• Dataset:
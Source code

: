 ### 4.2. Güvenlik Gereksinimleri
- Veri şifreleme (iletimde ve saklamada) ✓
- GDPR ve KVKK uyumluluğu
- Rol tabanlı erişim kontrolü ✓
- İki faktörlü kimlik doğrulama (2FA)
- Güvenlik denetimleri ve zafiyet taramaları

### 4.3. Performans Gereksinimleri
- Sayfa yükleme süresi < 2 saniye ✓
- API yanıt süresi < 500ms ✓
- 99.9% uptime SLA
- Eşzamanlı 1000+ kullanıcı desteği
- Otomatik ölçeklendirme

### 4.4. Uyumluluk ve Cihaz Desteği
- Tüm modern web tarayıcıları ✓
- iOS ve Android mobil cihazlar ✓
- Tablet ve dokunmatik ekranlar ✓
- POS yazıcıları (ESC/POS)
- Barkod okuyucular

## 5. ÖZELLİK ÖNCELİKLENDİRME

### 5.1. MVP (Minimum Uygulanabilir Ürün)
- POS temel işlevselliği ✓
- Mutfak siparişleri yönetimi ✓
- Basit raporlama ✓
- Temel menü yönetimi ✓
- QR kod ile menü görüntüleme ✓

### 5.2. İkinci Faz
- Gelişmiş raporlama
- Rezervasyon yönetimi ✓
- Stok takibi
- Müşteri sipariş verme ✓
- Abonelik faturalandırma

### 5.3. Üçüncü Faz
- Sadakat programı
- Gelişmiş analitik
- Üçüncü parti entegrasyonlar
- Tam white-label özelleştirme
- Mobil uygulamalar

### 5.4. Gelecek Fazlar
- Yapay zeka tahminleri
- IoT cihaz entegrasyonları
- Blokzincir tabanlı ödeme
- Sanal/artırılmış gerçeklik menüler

• Requirement: Emit verbatim the lines running from the one with "- Gelişmiş analitik" through the last line of the data, both endpoints inclusive.

• Response box:
- Gelişmiş analitik
- Üçüncü parti entegrasyonlar
- Tam white-label özelleştirme
- Mobil uygulamalar

### 5.4. Gelecek Fazlar
- Yapay zeka tahminleri
- IoT cihaz entegrasyonları
- Blokzincir tabanlı ödeme
- Sanal/artırılmış gerçeklik menüler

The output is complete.